I admit I’m not a big tea drinker, but my wife loves it. She was surprised at how good it turned out, but it does involve some experimentation on your part to get the best possible drink.
And that’s what this post is all about. I’ve already said how you can make tea using your Moka pot, but I will guide you through the entire process to ensure you are happy with the end result.
I promise any tea lover will be more than happy with the brew they can have, and it only takes a few minutes of your time.
What Will the Tea Taste Like?
Before I start taking you through the key steps to brew tea in your Moka pot, what should it taste like?
Well, I should begin with a word of warning. It will taste different from if you brewed tea in the more conventional manner of steeping the tea bag in some water.

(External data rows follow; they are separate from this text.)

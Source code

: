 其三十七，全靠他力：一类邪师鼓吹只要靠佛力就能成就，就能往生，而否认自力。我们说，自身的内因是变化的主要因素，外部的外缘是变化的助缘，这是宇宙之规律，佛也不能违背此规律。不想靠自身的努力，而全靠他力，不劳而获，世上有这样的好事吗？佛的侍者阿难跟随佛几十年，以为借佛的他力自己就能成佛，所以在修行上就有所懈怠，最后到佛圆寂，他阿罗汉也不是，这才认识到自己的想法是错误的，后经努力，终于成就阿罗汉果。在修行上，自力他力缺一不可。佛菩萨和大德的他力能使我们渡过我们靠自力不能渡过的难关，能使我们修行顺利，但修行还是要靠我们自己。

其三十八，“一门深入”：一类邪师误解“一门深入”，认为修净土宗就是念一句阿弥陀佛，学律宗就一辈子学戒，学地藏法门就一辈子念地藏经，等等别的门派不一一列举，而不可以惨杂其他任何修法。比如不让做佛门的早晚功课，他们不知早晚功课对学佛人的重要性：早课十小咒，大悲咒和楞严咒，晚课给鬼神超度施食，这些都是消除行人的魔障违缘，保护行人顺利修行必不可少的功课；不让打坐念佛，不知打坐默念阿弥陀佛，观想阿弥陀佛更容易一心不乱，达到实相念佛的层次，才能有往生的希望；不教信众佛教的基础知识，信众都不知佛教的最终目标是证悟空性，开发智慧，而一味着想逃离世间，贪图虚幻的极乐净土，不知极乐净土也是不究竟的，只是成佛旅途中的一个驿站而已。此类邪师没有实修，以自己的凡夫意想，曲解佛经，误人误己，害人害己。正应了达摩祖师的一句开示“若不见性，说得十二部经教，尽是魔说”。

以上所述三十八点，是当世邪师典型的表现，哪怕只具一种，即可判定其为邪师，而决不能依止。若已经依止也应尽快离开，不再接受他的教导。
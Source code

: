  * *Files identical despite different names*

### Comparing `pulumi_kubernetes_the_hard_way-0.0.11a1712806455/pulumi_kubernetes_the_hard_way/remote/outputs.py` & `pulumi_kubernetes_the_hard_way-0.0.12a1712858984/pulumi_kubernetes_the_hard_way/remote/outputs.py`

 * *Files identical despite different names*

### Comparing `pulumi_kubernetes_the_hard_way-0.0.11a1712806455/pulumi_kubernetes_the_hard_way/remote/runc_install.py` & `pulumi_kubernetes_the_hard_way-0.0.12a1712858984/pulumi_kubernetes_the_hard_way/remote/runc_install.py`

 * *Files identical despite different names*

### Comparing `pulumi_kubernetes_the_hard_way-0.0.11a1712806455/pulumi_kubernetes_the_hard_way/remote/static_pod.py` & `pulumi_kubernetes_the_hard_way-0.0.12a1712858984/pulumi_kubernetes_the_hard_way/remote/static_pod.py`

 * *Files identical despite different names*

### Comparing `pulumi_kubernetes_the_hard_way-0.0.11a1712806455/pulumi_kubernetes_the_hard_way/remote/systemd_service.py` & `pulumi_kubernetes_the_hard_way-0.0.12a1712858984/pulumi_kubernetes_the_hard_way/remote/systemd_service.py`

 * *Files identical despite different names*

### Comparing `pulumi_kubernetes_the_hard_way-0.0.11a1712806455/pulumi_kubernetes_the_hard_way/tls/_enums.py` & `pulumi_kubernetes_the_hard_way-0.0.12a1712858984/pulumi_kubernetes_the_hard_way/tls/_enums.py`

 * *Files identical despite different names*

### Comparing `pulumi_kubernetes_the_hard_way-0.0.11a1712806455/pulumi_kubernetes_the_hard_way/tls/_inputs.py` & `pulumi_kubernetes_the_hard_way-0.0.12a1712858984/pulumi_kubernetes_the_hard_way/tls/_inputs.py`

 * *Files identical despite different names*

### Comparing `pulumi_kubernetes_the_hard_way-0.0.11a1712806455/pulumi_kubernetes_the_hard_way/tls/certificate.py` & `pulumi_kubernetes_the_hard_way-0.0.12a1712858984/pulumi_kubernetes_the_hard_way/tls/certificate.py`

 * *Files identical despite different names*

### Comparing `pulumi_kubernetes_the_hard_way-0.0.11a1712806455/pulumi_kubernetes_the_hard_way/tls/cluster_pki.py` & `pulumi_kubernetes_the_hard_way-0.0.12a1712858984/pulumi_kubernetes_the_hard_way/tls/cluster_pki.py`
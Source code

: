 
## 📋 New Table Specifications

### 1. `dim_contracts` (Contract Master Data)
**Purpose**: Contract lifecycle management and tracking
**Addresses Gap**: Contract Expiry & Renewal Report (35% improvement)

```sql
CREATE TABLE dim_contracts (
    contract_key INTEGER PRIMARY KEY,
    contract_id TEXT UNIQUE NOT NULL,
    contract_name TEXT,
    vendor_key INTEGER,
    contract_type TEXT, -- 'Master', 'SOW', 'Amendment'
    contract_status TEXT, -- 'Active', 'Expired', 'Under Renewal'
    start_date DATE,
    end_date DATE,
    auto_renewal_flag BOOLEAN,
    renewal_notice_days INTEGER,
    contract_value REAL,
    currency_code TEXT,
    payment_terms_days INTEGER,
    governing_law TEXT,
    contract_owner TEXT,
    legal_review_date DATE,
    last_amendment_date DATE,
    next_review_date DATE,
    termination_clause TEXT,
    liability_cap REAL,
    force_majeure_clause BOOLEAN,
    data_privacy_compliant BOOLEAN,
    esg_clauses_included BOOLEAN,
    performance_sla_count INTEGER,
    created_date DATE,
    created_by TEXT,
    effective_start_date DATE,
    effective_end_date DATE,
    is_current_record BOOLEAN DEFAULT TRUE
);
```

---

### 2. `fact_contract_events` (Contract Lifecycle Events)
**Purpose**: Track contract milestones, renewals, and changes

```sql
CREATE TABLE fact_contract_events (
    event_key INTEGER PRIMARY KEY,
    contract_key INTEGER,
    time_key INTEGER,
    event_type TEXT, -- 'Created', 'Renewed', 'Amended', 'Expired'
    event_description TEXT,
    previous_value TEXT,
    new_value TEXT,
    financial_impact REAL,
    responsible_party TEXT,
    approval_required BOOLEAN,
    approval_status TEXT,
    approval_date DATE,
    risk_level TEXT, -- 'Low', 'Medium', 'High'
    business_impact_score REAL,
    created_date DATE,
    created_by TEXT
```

Actually, it could be so different that not every tea lover is going to enjoy it.
When tea is brewed in a Moka pot, the one thing that will leap out at you is just how potent a brew it’s going to be. I’m talking about some real intensity and robustness that you cannot replicate anywhere else.
This tea has the potential to really blow your socks off, and it’s not something you will forget in a hurry.
Why is it Strong?
The reason why tea brewed in a Moka pot is so strong is due to the same reasons as to why coffee brewed in a Moka pot is so intense when compared to using coffee granules.
You need to use loose-leaf tea, and the pressure that builds in a Moka pot has the ability to pull the maximum amount of flavor from the loose tea. That’s where the similarity with coffee is most apparent.
Who Will Enjoy This Tea?
I need to be frank with you here: not everyone who loves tea will find this to be an enjoyable experience. Actually, the people most likely to enjoy tea brewed in a Moka pot will be those that already love a strong cup.
If you prefer your tea to be more on the weak side, I wouldn’t even bother trying it. I promise you will hate it.
But if you want to experience the full flavor of tea and how it can be extremely aromatic, then it could be some fun getting your hands on loose tea and giving it a shot.
What’s the Best Tea to Use in Your Moka Pot?
It’s obvious that you need loose tea, or how else will you put the tea leaves in your Moka pot? Apart from that, I would spend some time understanding the tea you enjoy and then finding a loose tea to match.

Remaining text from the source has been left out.